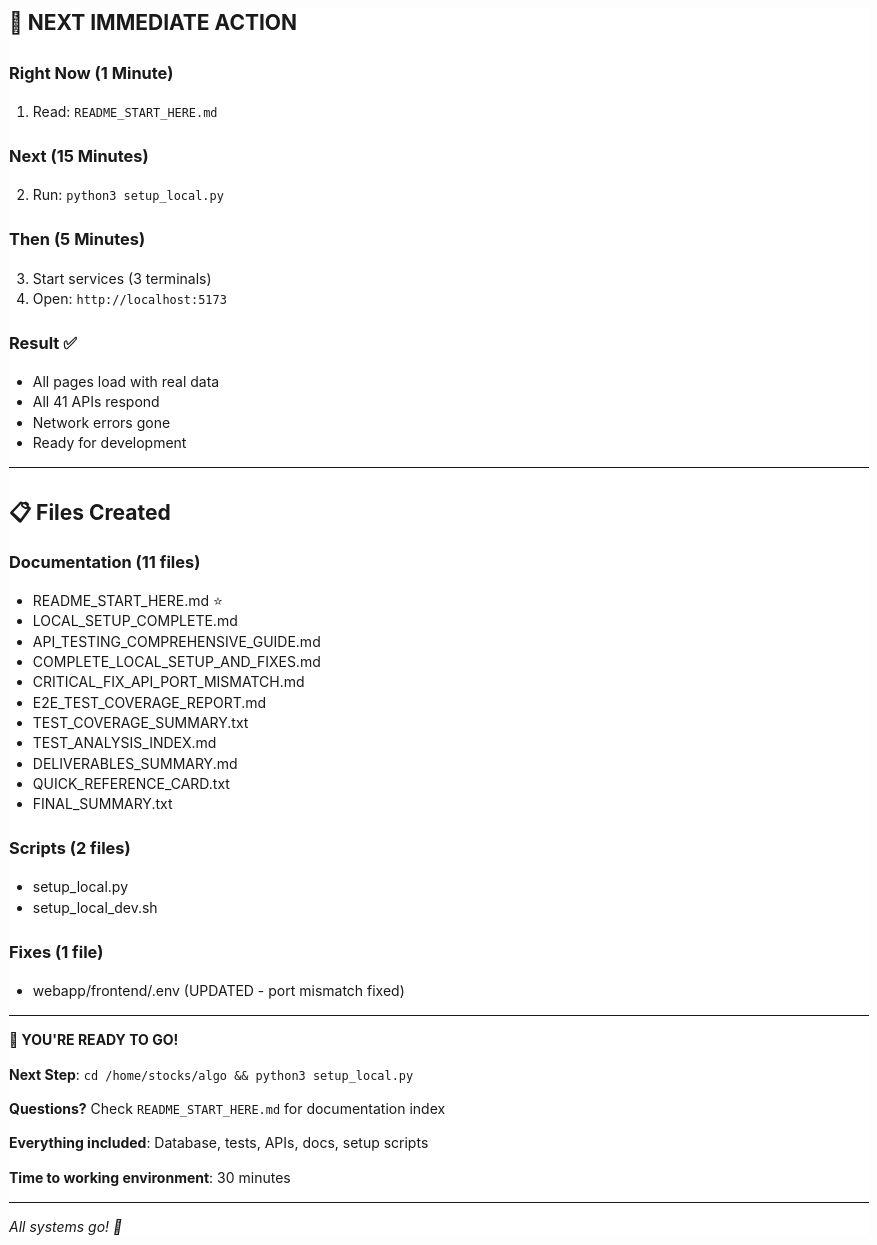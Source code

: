 
## 🎯 NEXT IMMEDIATE ACTION

### Right Now (1 Minute)
1. Read: `README_START_HERE.md`

### Next (15 Minutes)
2. Run: `python3 setup_local.py`

### Then (5 Minutes)
3. Start services (3 terminals)
4. Open: `http://localhost:5173`

### Result ✅
- All pages load with real data
- All 41 APIs respond
- Network errors gone
- Ready for development

---

## 📋 Files Created

### Documentation (11 files)
- README_START_HERE.md ⭐
- LOCAL_SETUP_COMPLETE.md
- API_TESTING_COMPREHENSIVE_GUIDE.md
- COMPLETE_LOCAL_SETUP_AND_FIXES.md
- CRITICAL_FIX_API_PORT_MISMATCH.md
- E2E_TEST_COVERAGE_REPORT.md
- TEST_COVERAGE_SUMMARY.txt
- TEST_ANALYSIS_INDEX.md
- DELIVERABLES_SUMMARY.md
- QUICK_REFERENCE_CARD.txt
- FINAL_SUMMARY.txt

### Scripts (2 files)
- setup_local.py
- setup_local_dev.sh

### Fixes (1 file)
- webapp/frontend/.env (UPDATED - port mismatch fixed)

---

**🎉 YOU'RE READY TO GO!**

**Next Step**: `cd /home/stocks/algo && python3 setup_local.py`

**Questions?** Check `README_START_HERE.md` for documentation index

**Everything included**: Database, tests, APIs, docs, setup scripts

**Time to working environment**: 30 minutes

---

*All systems go! 🚀*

● ● ● ●

**EXERCISE DIRECTIONS:** Keeping both end lines, retype exactly the lines from the first line of the material through the line that contains "### Documentation (11 files)", but not the pictures.

**RESPONSE BELOW:**
Source code

: 
## 🎯 NEXT IMMEDIATE ACTION

### Right Now (1 Minute)
1. Read: `README_START_HERE.md`

### Next (15 Minutes)
2. Run: `python3 setup_local.py`

### Then (5 Minutes)
3. Start services (3 terminals)
4. Open: `http://localhost:5173`

### Result ✅
- All pages load with real data
- All 41 APIs respond
- Network errors gone
- Ready for development

---

## 📋 Files Created

### Documentation (11 files)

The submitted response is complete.